A step motor consists of basically two parts, a stator and a rotor. The rotor in turn is made up of three components; rotor cup 1, rotor cup 2 and a permanent magnet. In a 2 phase stepper motor, the stator is made up of 8 magnetic poles with small teeth. The poles in the stator are each provided a winding. A 2 phase stepper motor has two phases, an "A" phase and a "B" phase. Essentially, the number of phases refers to the different combinations of poles that are energized in sequence to attract the rotor.

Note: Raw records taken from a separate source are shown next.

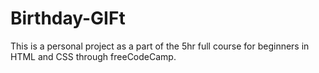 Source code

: # Birthday-GIFt
This is a personal project as a part of the 5hr full course for beginners in HTML and CSS through freeCodeCamp.
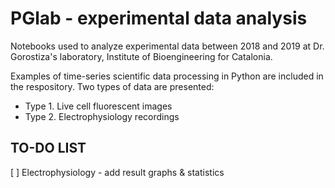 # PGlab - experimental data analysis

Notebooks used to analyze experimental data between 2018 and 2019 at Dr. Gorostiza's laboratory, Institute of Bioengineering for Catalonia.

Examples of time-series scientific data processing in Python are included in the respository. Two types of data are presented:

  * Type 1. Live cell fluorescent images <br>
  * Type 2. Electrophysiology recordings



## TO-DO LIST

 [ ] Electrophysiology - add result graphs & statistics
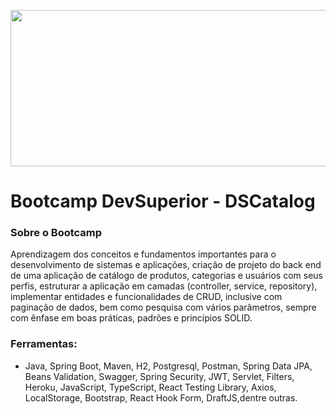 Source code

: <p align="center"><img width="600" height="250" src="https://i.ibb.co/V90W8TR/image.jpg"></p>








<h1 class="code-line" data-line-start=0 data-line-end=1 ><a id="Desafio 1: Strings"></a>Bootcamp DevSuperior - DSCatalog </h1>
<h3 class="code-line" data-line-start=2 data-line-end=3 ><a id="Sobre_o_desafio_2"></a>Sobre o Bootcamp</h3>
<p class="has-line-data" data-line-start="5" data-line-end="6">Aprendizagem dos conceitos e fundamentos importantes para o
desenvolvimento de sistemas e aplicações, criação de projeto
do back end de uma aplicação de catálogo de produtos, categorias e usuários com seus
perfis, estruturar a aplicação em camadas (controller, service,
repository), implementar entidades e funcionalidades de CRUD, inclusive com paginação
de dados, bem como pesquisa com vários parâmetros, sempre com ênfase em boas práticas, padrões e princípios SOLID.


<h3 class="code-line" data-line-start=12 data-line-end=13 ><a id="Extras"></a>Ferramentas:</h3>
<ul>
<li class="has-line-data" data-line-start="14" data-line-end="15">Java, Spring Boot, Maven, H2, Postgresql, Postman, Spring Data JPA,
Beans Validation, Swagger, Spring Security, JWT, Servlet, Filters, Heroku, JavaScript, TypeScript, React Testing Library, Axios, LocalStorage,
Bootstrap, React Hook Form, DraftJS,dentre outras.</li>
</ul>
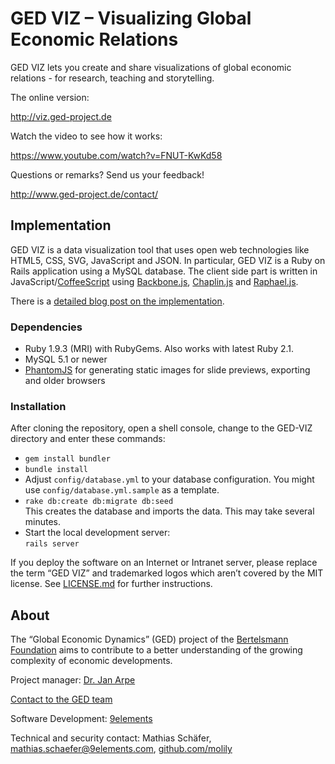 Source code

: # GED VIZ – Visualizing Global Economic Relations

GED VIZ lets you create and share visualizations of global economic relations -
for research, teaching and storytelling.

The online version:

http://viz.ged-project.de

Watch the video to see how it works:

https://www.youtube.com/watch?v=FNUT-KwKd58

Questions or remarks? Send us your feedback!

http://www.ged-project.de/contact/

## Implementation

GED VIZ is a data visualization tool that uses open web technologies like HTML5, CSS, SVG, JavaScript and JSON. In particular, GED VIZ is a Ruby on Rails application using a MySQL database. The client side
part is written in JavaScript/[CoffeeScript](http://coffeescript.org/) using
[Backbone.js](http://backbonejs.org/), [Chaplin.js](http://chaplinjs.org) and
[Raphael.js](http://raphaeljs.com).

There is a [detailed blog post on the implementation](http://9elements.com/io/index.php/ged-viz-making-of/).

### Dependencies

- Ruby 1.9.3 (MRI) with RubyGems. Also works with latest Ruby 2.1.
- MySQL 5.1 or newer
- [PhantomJS](http://phantomjs.org) for generating static images for slide previews, exporting and older browsers

### Installation

After cloning the repository, open a shell console, change to the GED-VIZ directory and enter these commands:

- `gem install bundler`
- `bundle install`
- Adjust `config/database.yml` to your database configuration. You might use
  `config/database.yml.sample` as a template.
- `rake db:create db:migrate db:seed`<br>
  This creates the database and imports the data. This may take several minutes.
- Start the local development server:<br>
  `rails server`

If you deploy the software on an Internet or Intranet server, please replace the
term “GED VIZ” and trademarked logos which aren’t covered by the MIT license.
See [LICENSE.md](https://github.com/bertelsmannstift/GED-VIZ/blob/master/LICENSE.md)
for further instructions.

## About

The “Global Economic Dynamics” (GED) project of the
[Bertelsmann Foundation](http://www.bertelsmann-stiftung.de/) aims to contribute
to a better understanding of the growing complexity of economic developments.

Project manager: [Dr. Jan Arpe](http://www.ged-project.de/our-team/)

[Contact to the GED team](http://www.ged-project.de/contact/)

Software Development: [9elements](http://9elements.com)

Technical and security contact: Mathias Schäfer,
[mathias.schaefer@9elements.com](mailto:mathias.schaefer@9elements.com),
[github.com/molily](https://github.com/molily)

The use of three phases inherently helps to reduce torque ripple and smooth motor performance. 3 phase stepper motor requires a 3 phase drive that is different than the drive for 2 phase motors. As compared to the 1.8 degree two phase motors, the low speed torque is somewhat less. But design improvements introduced by MOONS', minimizes this difference. High speed torque can also be comparable. In addition, MOONS' size 24 three phase motors are available with PowerPlus technology, for maximon torque. 3 phase stepper motors are used where maximum performance, and very quiet, smooth precise movement is need. An example of a good application for three phase motors is in performance lighting. These spotlights lights need quick movement, and quiet operation so as not disturb the performance.

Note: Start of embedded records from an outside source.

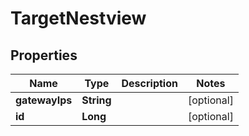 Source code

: # TargetNestview

## Properties
Name | Type | Description | Notes
------------ | ------------- | ------------- | -------------
**gatewayIps** | **String** |  |  [optional]
**id** | **Long** |  |  [optional]
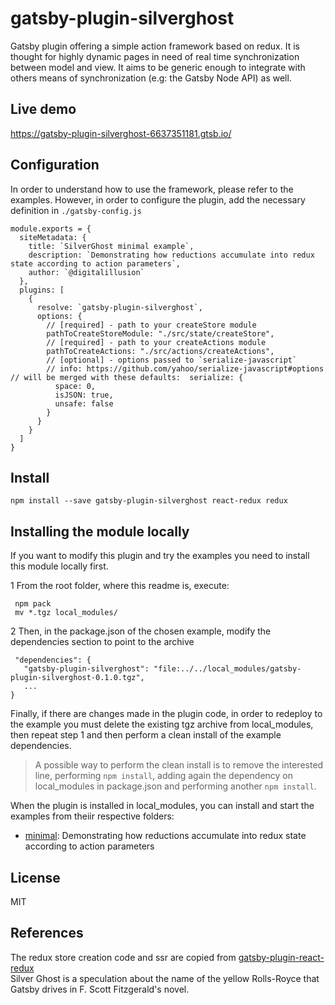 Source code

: 
# gatsby-plugin-silverghost      

Gatsby plugin offering a simple action framework based on redux. It is thought for highly dynamic pages in need of real time synchronization between model and view. 
It aims to be generic enough to integrate with others means of synchronization (e.g: the Gatsby Node API) as well.    
 
Live demo  
--   
https://gatsby-plugin-silverghost-6637351181.gtsb.io/  
    
Configuration 
--   

In order to understand how to use the framework, please refer to the examples. However, in order to configure the plugin, add the necessary definition in `./gatsby-config.js`    

        
    module.exports = {  
      siteMetadata: {  
        title: `SilverGhost minimal example`,  
        description: `Demonstrating how reductions accumulate into redux state according to action parameters`,  
        author: `@digitalillusion`  
      },  
      plugins: [  
        {  
          resolve: `gatsby-plugin-silverghost`,  
          options: {  
            // [required] - path to your createStore module  
            pathToCreateStoreModule: "./src/state/createStore",  
            // [required] - path to your createActions module  
            pathToCreateActions: "./src/actions/createActions",  
            // [optional] - options passed to `serialize-javascript`  
            // info: https://github.com/yahoo/serialize-javascript#options // will be merged with these defaults:  serialize: {  
              space: 0,  
              isJSON: true,  
              unsafe: false  
            }  
          }  
        }  
      ]  
    }

  
Install 
--      

    npm install --save gatsby-plugin-silverghost react-redux redux    

 
Installing the module locally 
--      
 
If you want to modify this plugin and try the examples you need to install this module locally first.       
      
 1 From the root folder, where this readme is, execute:      
  

     npm pack    
     mv *.tgz local_modules/    
           
 2 Then, in the package.json of the chosen example, modify the dependencies section to point to the archive    
    
      
     "dependencies": {          
       "gatsby-plugin-silverghost": "file:../../local_modules/gatsby-plugin-silverghost-0.1.0.tgz",    
       ...    
    }   

Finally, if there are changes made in the plugin code, in order to redeploy to the example you must delete the existing tgz archive from local_modules, then repeat step 1 and then perform a clean install of the example dependencies.    
  
> A possible way to perform the clean install is to remove the interested line, performing `npm install`, adding again the dependency on local_modules in package.json and performing another `npm install`.  
  
When the plugin is installed in local_modules, you can install and start the examples from theiir respective folders:    
    
 - [minimal](https://github.com/digitalillusion/gatsby-plugin-silverghost/tree/master/examples/minimal): Demonstrating how reductions accumulate into redux state according to action parameters     
      
License 
-- 

MIT    
      
References 
--      
 
The redux store creation code and ssr are copied from [gatsby-plugin-react-redux](https://github.com/le0nik/gatsby-plugin-react-redux/)            
Silver Ghost is a speculation about the name of the yellow Rolls-Royce that Gatsby drives in F. Scott Fitzgerald's novel.
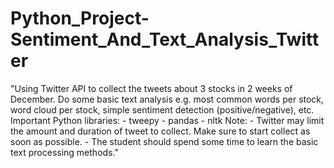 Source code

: # Python_Project-Sentiment_And_Text_Analysis_Twitter
"Using Twitter API to collect the tweets about 3 stocks in 2 weeks of December. Do some basic text analysis e.g. most common words per stock, word cloud per stock, simple sentiment detection (positive/negative), etc.  Important Python libraries: - tweepy - pandas - nltk  Note: - Twitter may limit the amount and duration of tweet to collect. Make sure to start collect as soon as possible. - The student should spend some time to learn the basic text processing methods."
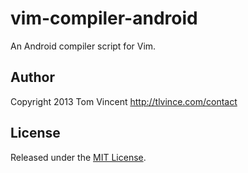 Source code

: # vim-compiler-android

An Android compiler script for Vim.

## Author

Copyright 2013 Tom Vincent <http://tlvince.com/contact>

## License

Released under the [MIT License][license].

  [license]: http://tlvince.mit-license.org/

Step angle of special stepper motor is proportional to pulse rate. Special stepper motor outputs its maximum torque at the moment it stops running (when winding excitation). The precision of every step is controlled within the range from 3% to 5%.
Stepper driver operates at a fixed – but adjustable (open loop) – current level and the motor can be stalled by exceeding the torque being generated. This is unlike a servo, which will increase current/torque to correct for errors in motor speed. The stepper driver will then “Ratchet” as the field continues to rotate, but this causes no inherent damage to the stepper system. This is advantageous in applications where jams may occur either as a result of process errors or the normal process flow (running to a hard stop). This feature has been utilized in finger safe small conveying, small transfer wheels and screw and nut driving applications. Unlike servo systems, stepper driver do not dither (oscillate around the set point ) when standing still. This is an advantage for applications where high magnification vision and or high precision sensing is being used.